▶ [WHAT IS NEEDED]
List every line in this data where the string "thebibliography" occurs.

Saved entries:
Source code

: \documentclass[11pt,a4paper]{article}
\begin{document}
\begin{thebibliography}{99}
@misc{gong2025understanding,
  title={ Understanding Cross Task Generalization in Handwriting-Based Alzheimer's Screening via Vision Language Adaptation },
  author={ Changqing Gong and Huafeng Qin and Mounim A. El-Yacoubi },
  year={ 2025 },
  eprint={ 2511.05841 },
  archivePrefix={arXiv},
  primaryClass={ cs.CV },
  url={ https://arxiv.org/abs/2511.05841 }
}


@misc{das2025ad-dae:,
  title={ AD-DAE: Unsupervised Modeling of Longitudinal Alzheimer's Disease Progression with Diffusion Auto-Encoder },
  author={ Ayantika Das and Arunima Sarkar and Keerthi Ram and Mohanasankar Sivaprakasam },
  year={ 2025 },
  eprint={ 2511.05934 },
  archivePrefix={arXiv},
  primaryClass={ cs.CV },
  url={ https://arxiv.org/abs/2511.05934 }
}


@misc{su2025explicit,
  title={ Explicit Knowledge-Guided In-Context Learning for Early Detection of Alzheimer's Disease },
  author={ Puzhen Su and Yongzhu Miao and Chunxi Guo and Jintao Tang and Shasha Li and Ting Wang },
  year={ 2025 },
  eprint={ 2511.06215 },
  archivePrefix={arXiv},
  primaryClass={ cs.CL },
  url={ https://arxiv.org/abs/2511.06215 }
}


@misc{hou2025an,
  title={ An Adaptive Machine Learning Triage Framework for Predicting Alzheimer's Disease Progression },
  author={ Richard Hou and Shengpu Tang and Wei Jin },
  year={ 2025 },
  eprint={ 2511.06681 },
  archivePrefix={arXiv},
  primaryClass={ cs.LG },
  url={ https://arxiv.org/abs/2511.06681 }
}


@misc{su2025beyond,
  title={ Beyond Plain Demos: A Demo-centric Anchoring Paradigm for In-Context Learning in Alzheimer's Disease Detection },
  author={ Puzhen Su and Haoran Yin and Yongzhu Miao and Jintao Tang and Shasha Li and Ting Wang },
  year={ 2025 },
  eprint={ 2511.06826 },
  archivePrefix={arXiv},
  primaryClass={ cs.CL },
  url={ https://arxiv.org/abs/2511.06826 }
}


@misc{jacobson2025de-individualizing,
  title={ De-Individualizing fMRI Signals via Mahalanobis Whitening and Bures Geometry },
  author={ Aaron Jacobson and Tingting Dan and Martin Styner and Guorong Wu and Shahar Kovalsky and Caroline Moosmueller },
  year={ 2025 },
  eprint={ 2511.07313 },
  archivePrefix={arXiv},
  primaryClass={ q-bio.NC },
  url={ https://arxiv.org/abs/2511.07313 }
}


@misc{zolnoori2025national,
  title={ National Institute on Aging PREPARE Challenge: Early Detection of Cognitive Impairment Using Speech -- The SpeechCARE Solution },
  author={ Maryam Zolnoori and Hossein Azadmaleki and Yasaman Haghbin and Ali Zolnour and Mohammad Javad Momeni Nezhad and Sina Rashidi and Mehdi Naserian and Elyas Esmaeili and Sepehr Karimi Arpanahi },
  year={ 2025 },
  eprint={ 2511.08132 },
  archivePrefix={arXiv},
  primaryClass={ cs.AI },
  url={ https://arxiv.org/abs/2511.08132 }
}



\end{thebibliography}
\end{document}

▶ [RESPONSE BELOW]
\begin{thebibliography}{99}
\end{thebibliography}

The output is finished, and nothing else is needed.